WHY?!

WHY?!

Why did the hosting fee jump from 3% to 15% to 15.5%?!! That is quite the jump in percentage without notification(s) or clear reasons

7 Replies 7

Hi @XioMara33 

 

My understanding is that the fee has not "jumped" but rather the fee is now included with the hosting charge and together are displayed as a single fee to the guest.

 

The change that has been made (in process) is to allow the host to see the total price the guest pays.. similar to other organizations. 

Airbnb has worked the calculations and applies this to all of your new your bookings. 

 

The advice that they are giving, is that if you want to retain your per night return, then you need to adopt their calculations before the dates given for your geography.

 

There will be a single fee imposed... what you need to decide is to adopt their calculations or try and manage your own rates in order to maintain your return.... I suspect the latter is rather time-consuming if you have multiple sites, fees (pets/ additional guests/ taxes)... so really only one sensible decision.

 

Best wishes,

Regards, Graham

If you apply the tool you won't be in a worse position @XioMara33 , as @Graham490 has said 👍

For those in Britain:

 

To keep to the tax free £7500 allowance thereby avoiding the costly impact of the new otherwise obligatory digitised tax return for landlord:  The previous airbnb 3% = £225 = max net income of £7275. 

By  increasing to 18% = £1350  reducing net income by  £1350- £225 = £ 1125 to stay below tax free ceiling. 

That is a lot to give up or pay £100's to buy the software/employ an accountant to submit digitised tax returns every year.

@Kathryn33 

 

You don't have to pay income tax on other's income.
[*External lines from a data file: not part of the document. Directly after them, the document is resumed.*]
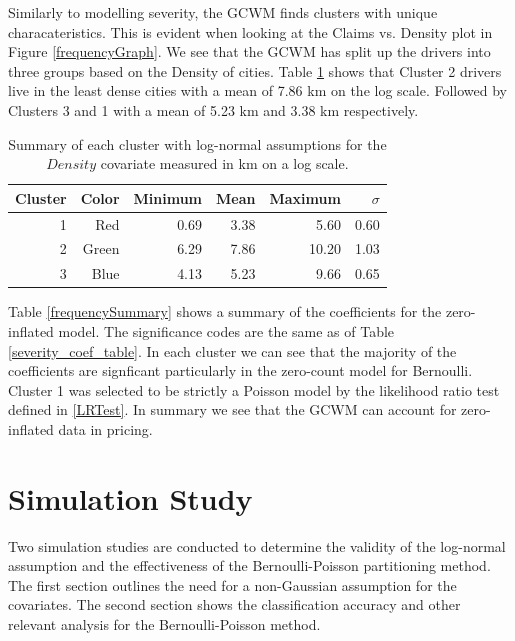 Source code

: \documentclass[11pt,letterpaper]{article}
\numberwithin{equation}{section}
\numberwithin{equation}{section}
\numberwithin{equation}{section}
\begin{document}
Similarly to modelling severity, the GCWM finds clusters with unique characateristics. This is evident when looking at the Claims vs. Density plot in Figure \ref{frequencyGraph}. We see that the GCWM has split up the drivers into three groups based on the Density of cities. Table \ref{summarycovariates} shows that Cluster 2 drivers live in the least dense cities with a mean of 7.86 km on the log scale. Followed by Clusters 3 and 1 with a mean of 5.23 km and 3.38 km respectively.

 \begin{table}[!htb]
 \begin{center}
 \caption{Summary of each cluster with log-normal assumptions for the $Density$ covariate measured in km on a log scale.} \label{summarycovariates}
\begin{tabular}{rrrrrr}
\hline
\hline
Cluster  & Color & Minimum & Mean & Maximum & $\sigma$  \\
\hline
1 &   Red         & 0.69    & 3.38 & 5.60    & 0.60  \\
2 &  Green       & 6.29    & 7.86 & 10.20   & 1.03  \\
3 &  Blue        & 4.13    & 5.23 & 9.66    & 0.65 \\
\hline\hline
\end{tabular}
\end{center}
\end{table}

Table \ref{frequencySummary} shows a summary of the coefficients for the zero-inflated model. The
significance codes are the same as of Table \ref{severity_coef_table}. In each cluster we can see that the majority of the coefficients are signficant particularly in the zero-count model for Bernoulli. Cluster 1 was selected to be strictly a Poisson model by the likelihood ratio test defined in \eqref{LRTest}. In summary we see that the GCWM can account for zero-inflated data in pricing.


\section{Simulation Study}

Two simulation studies are conducted to determine the validity of the log-normal assumption and the effectiveness of the Bernoulli-Poisson partitioning method. The first section outlines the need for a non-Gaussian assumption for the covariates. The second section shows the classification accuracy and other relevant analysis for the Bernoulli-Poisson method.
\end{document}
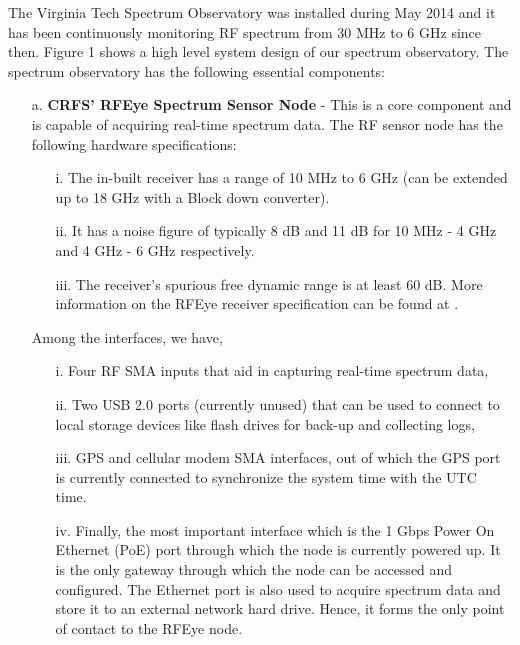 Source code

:\documentclass[12pt,sts]{report}
\begin{document}
The Virginia Tech Spectrum Observatory was installed during May 2014 and it has been continuously monitoring RF spectrum from 30 MHz to 6 GHz since then. Figure 1 shows a high level system design of our spectrum observatory. The spectrum observatory has the following essential components:
\begin{enumerate}
	\item[a.] \textbf{CRFS' RFEye Spectrum Sensor Node} - This is a core component and is capable of acquiring real-time spectrum data. The RF sensor node has the following hardware specifications:
	\begin{enumerate}
		\item[i.] The in-built receiver has a range of 10 MHz to 6 GHz (can be extended up to 18 GHz with a Block down converter).
		\item[ii.] It has a noise figure of typically 8 dB and 11 dB for 10 MHz - 4 GHz and 4 GHz - 6 GHz respectively.
		\item[iii.] The receiver's spurious free dynamic range is at least 60 dB. More information on the RFEye receiver specification can be found at \cite{rfeye_specs}.
	\end{enumerate}
	Among the interfaces, we have, 
	\begin{enumerate}
		\item[i.] Four RF SMA inputs that aid in capturing real-time spectrum data, 
		\item[ii.] Two USB  2.0 ports (currently unused) that can be used to connect to local storage devices like flash drives for back-up and collecting logs, 
		\item[iii.] GPS and cellular modem SMA interfaces, out of which the GPS port is currently connected to synchronize the system time with the UTC time. 
		\item[iv.] Finally, the most important interface which is the 1 Gbps Power On Ethernet (PoE) port through which the node is currently powered up. It is the only gateway through which the node can be accessed and configured. The Ethernet port is also used to acquire spectrum data and store it to an external network hard drive. Hence, it forms the only point of contact to the RFEye node.
	\end{enumerate}
	

\end{enumerate}
\end{document}
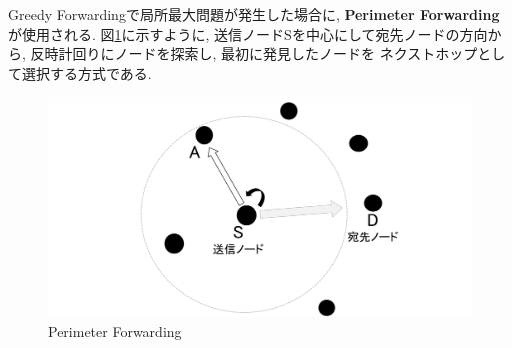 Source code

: \indent Greedy Forwardingで局所最大問題が発生した場合に, 
\textbf{Perimeter Forwarding}が使用される. 
図\ref{fig:perimeter}に示すように, 送信ノードSを中心にして宛先ノードの方向から,  
反時計回りにノードを探索し, 最初に発見したノードを
ネクストホップとして選択する方式である.

\begin{figure}
  \centering
  \includegraphics[scale=0.75]{figures/perimeter.png}
  \caption{Perimeter Forwarding}
  \label{fig:perimeter}
\end{figure} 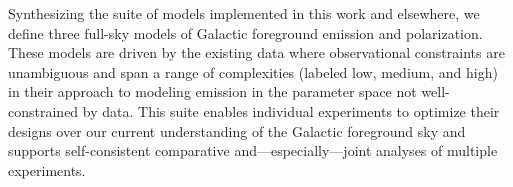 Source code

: \documentclass[twocolumn]{aastex631}
\newcommand{\giuse}[1]{\textcolor{orange}{(GP: #1)}}
\begin{document}



Synthesizing the suite of models implemented in this work and elsewhere, we define three full-sky models of Galactic foreground emission and polarization. These models are driven by the existing data where observational constraints are unambiguous and span a range of complexities (labeled low, medium, and high) in their approach to modeling emission in the parameter space not well-constrained by data. This suite enables individual experiments to optimize their designs over our current understanding of the Galactic foreground sky and supports self-consistent comparative and---especially---joint analyses of multiple experiments. 
\end{document}
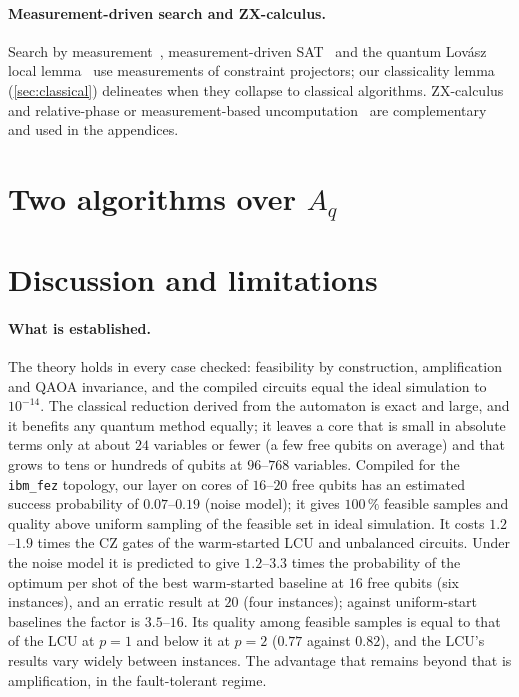 \documentclass[10pt,twocolumn]{article}
\begin{document}
\paragraph{Measurement-driven search and ZX-calculus.} Search by measurement~\cite{childs2002,mizel2009,andres2022,prabhat2026}, measurement-driven SAT~\cite{benjamin2017,zhang2024zeno} and the quantum Lov\'asz local lemma~\cite{schwarz2013,gilyen2017} use measurements of constraint projectors; our classicality lemma (\cref{sec:classical}) delineates when they collapse to classical algorithms. ZX-calculus~\cite{coecke2011,duncan2020,kissinger2020tcount,pyzx} and relative-phase or measurement-based uncomputation~\cite{gidney2018} are complementary and used in the appendices.


\section{Two algorithms over \texorpdfstring{$A_q$}{Aq}}\label{sec:algorithms}






\section{Discussion and limitations}\label{sec:discussion}
\paragraph{What is established.} The theory holds in every case checked: feasibility by construction, amplification and QAOA invariance, and the compiled circuits equal the ideal simulation to $10^{-14}$. The classical reduction derived from the automaton is exact and large, and it benefits any quantum method equally; it leaves a core that is small in absolute terms only at about $24$ variables or fewer (a few free qubits on average) and that grows to tens or hundreds of qubits at $96$--$768$ variables. Compiled for the \texttt{ibm\_fez} topology, our layer on cores of $16$--$20$ free qubits has an estimated success probability of $0.07$--$0.19$ (noise model); it gives $100\,\%$ feasible samples and quality above uniform sampling of the feasible set in ideal simulation. It costs $1.2$--$1.9$ times the CZ gates of the warm-started LCU and unbalanced circuits. Under the noise model it is predicted to give $1.2$--$3.3$ times the probability of the optimum per shot of the best warm-started baseline at $16$ free qubits (six instances), and an erratic result at $20$ (four instances); against uniform-start baselines the factor is $3.5$--$16$. Its quality among feasible samples is equal to that of the LCU at $p=1$ and below it at $p=2$ ($0.77$ against $0.82$), and the LCU's results vary widely between instances. The advantage that remains beyond that is amplification, in the fault-tolerant regime.
\end{document}

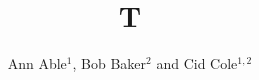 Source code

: \documentclass{llncs}
\begin{document}
\title{T}
\author{Ann Able$^{1}$, Bob Baker$^{2}$ and Cid Cole$^{1,2}$}
\maketitle
\end{document}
Airbnb's commission is not your income. It's  theirs. You never even receive it. 

 

How can you pay tax on money you never get?
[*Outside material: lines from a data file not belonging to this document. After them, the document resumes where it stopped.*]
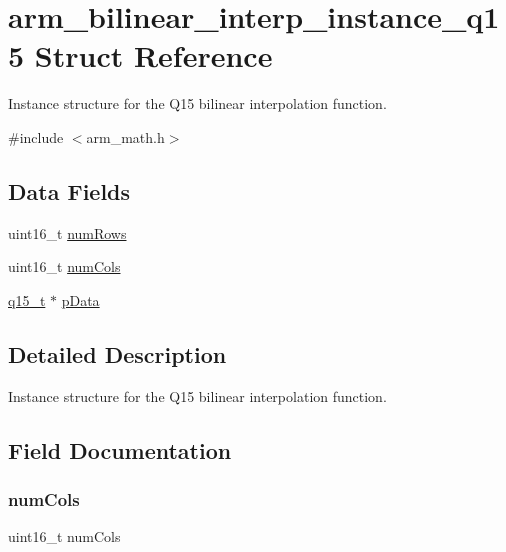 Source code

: \hypertarget{structarm__bilinear__interp__instance__q15}{}\section{arm\+\_\+bilinear\+\_\+interp\+\_\+instance\+\_\+q15 Struct Reference}
\label{structarm__bilinear__interp__instance__q15}


Instance structure for the Q15 bilinear interpolation function.  




{\ttfamily \#include $<$arm\+\_\+math.\+h$>$}

\subsection*{Data Fields}
\begin{DoxyCompactItemize}
\item 
uint16\+\_\+t \mbox{\hyperlink{structarm__bilinear__interp__instance__q15_a1bcf80ccdc2acc29198f1592ae300390}{num\+Rows}}
\item 
uint16\+\_\+t \mbox{\hyperlink{structarm__bilinear__interp__instance__q15_a4bb5ec0d13eb4c9cf887aa8366a44117}{num\+Cols}}
\item 
\mbox{\hyperlink{arm__math_8h_ab5a8fb21a5b3b983d5f54f31614052ea}{q15\+\_\+t}} $\ast$ \mbox{\hyperlink{structarm__bilinear__interp__instance__q15_a817ede38365e63e561a12069c6c5c087}{p\+Data}}
\end{DoxyCompactItemize}


\subsection{Detailed Description}
Instance structure for the Q15 bilinear interpolation function. 

\subsection{Field Documentation}
\mbox{\label{structarm__bilinear__interp__instance__q15_a4bb5ec0d13eb4c9cf887aa8366a44117}} 
\subsubsection{\texorpdfstring{numCols}{numCols}}
{\footnotesize\ttfamily uint16\+\_\+t num\+Cols}

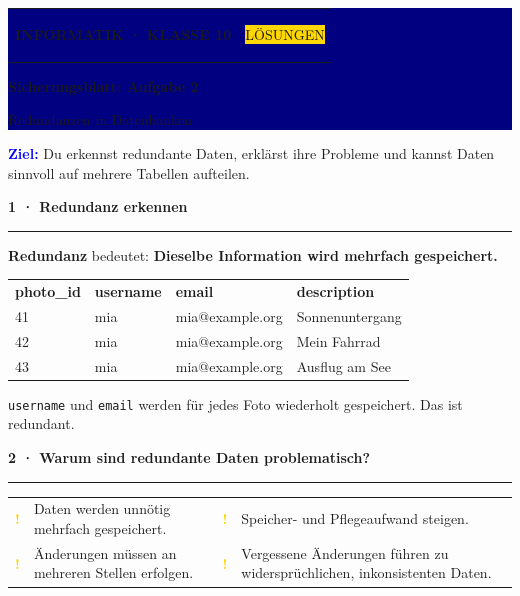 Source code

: \documentclass[10pt,a4paper]{article}
\newcommand{\sectiontitle}[1]{%
  \vspace{2.3mm}
  {\color{Blue}\bfseries\large #1}\par
  \vspace{0.8mm}
  {\color{Blue}\rule{\linewidth}{0.7pt}}\par
  \vspace{1.2mm}
}
\begin{document}
\colorbox{Navy}{%
  \parbox{\dimexpr\linewidth-2\fboxsep\relax}{%
    \vspace{3mm}\color{white}
    \begin{tabularx}{\linewidth}{@{}Xr@{}}
      {\small\bfseries INFORMATIK · KLASSE 10} &
      \colorbox{Gold}{\color{Navy}\small\bfseries\strut LÖSUNGEN}
    \end{tabularx}
    \vspace{2.5mm}

    {\fontsize{22}{25}\selectfont\bfseries Sicherungsblatt: Aufgabe 2}\par
    \vspace{1mm}
    {\large Redundanzen in Datenbanken}
    \vspace{3mm}
  }%
}

\vspace{3mm}
\colorbox{Sky}{%
  \parbox{\dimexpr\linewidth-2\fboxsep\relax}{%
    \vspace{1.8mm}
    \textcolor{Blue}{\bfseries Ziel:}
    Du erkennst redundante Daten, erklärst ihre Probleme und kannst Daten
    sinnvoll auf mehrere Tabellen aufteilen.
    \vspace{1.8mm}
  }%
}

\sectiontitle{1 · Redundanz erkennen}

\textbf{Redundanz} bedeutet: \textbf{Dieselbe Information wird mehrfach gespeichert.}

\vspace{1.5mm}
\renewcommand{\arraystretch}{1.2}
\begin{tabularx}{\linewidth}{@{}>{\ttfamily\small}p{16mm}>{\ttfamily\small}p{25mm}>{\ttfamily\small}p{47mm}X@{}}
  \rowcolor{Sky}\bfseries photo\_id & \bfseries username & \bfseries email & \bfseries description \\
  41 & mia & mia@example.org & Sonnenuntergang \\
  \rowcolor{CodeBg}42 & mia & mia@example.org & Mein Fahrrad \\
  43 & mia & mia@example.org & Ausflug am See \\
\end{tabularx}

\vspace{1.4mm}
\colorbox{CodeBg}{\parbox{\dimexpr\linewidth-2\fboxsep\relax}{%
  \texttt{username} und \texttt{email} werden für jedes Foto wiederholt gespeichert.
  Das ist redundant.
}}

\sectiontitle{2 · Warum sind redundante Daten problematisch?}

\begin{tabularx}{\linewidth}{@{}p{7mm}X p{7mm}X@{}}
  \textcolor{Gold}{\Large\bfseries !} & Daten werden unnötig mehrfach gespeichert. &
  \textcolor{Gold}{\Large\bfseries !} & Speicher- und Pflegeaufwand steigen. \\[1mm]
  \textcolor{Gold}{\Large\bfseries !} & Änderungen müssen an mehreren Stellen erfolgen. &
  \textcolor{Gold}{\Large\bfseries !} & Vergessene Änderungen führen zu widersprüchlichen, inkonsistenten Daten. \\
\end{tabularx}
\end{document}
Dear Elaine, I am talking about the ceiling on a tax free allowance of £7500. 

 UK Law requires that to be the gross figure incl expenses.

So  last year the max one kept was £7500 minus airbnb's fee of  -3% = £7275.
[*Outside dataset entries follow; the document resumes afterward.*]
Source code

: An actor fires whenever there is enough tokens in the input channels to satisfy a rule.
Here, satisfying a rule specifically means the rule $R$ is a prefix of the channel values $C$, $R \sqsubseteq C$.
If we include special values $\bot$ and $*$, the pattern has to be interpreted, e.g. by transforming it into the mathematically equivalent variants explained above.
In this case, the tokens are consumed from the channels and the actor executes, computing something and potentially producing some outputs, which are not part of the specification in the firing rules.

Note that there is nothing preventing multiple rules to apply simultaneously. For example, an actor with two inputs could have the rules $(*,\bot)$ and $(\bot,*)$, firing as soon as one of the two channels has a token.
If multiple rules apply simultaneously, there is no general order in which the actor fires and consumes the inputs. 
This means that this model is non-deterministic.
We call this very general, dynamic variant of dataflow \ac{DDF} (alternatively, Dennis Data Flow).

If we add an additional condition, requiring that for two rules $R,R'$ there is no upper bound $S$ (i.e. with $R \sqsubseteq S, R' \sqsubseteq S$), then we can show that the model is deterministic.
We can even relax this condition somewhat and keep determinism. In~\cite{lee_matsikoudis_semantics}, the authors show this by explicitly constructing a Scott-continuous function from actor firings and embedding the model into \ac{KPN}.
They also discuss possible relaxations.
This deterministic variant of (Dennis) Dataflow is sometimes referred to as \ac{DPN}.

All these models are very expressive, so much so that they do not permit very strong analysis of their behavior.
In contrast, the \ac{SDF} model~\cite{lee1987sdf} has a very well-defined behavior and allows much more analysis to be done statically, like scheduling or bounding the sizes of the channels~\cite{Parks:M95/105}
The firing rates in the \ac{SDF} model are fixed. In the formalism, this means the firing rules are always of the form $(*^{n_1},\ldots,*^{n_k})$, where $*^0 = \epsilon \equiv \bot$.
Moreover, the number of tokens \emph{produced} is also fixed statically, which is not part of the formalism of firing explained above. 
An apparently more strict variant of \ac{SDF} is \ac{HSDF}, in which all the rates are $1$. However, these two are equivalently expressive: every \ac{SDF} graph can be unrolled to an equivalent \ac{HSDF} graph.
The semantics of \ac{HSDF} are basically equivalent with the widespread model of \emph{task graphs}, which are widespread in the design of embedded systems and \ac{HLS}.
Now airbnb has increased that fee to hosts to include the 15% it had been charging the guest. This reduces the max a host can keep without paying tax  to £7500 - £1350= £6150 so  £1225 less than before. Its  about english allowances for letting rooms in ones home  rather than tax.  

Yes @Kathryn33 other UK hosts have mentioned this. From what I understand about it, I assume the 3% host fee used to give Airbnb an advantage in the UK market (hosts on the split fee structure would've preferred Airbnb bookings?), as other platforms have charged host-only fees all along (at rates that are more or less in line with the Airbnb host-only fee).

 

The big marketing platforms are all similar now when it comes to fee structure.

I posted a question that is the same as yours. This does not help us in the US, Just makes us have to charge more.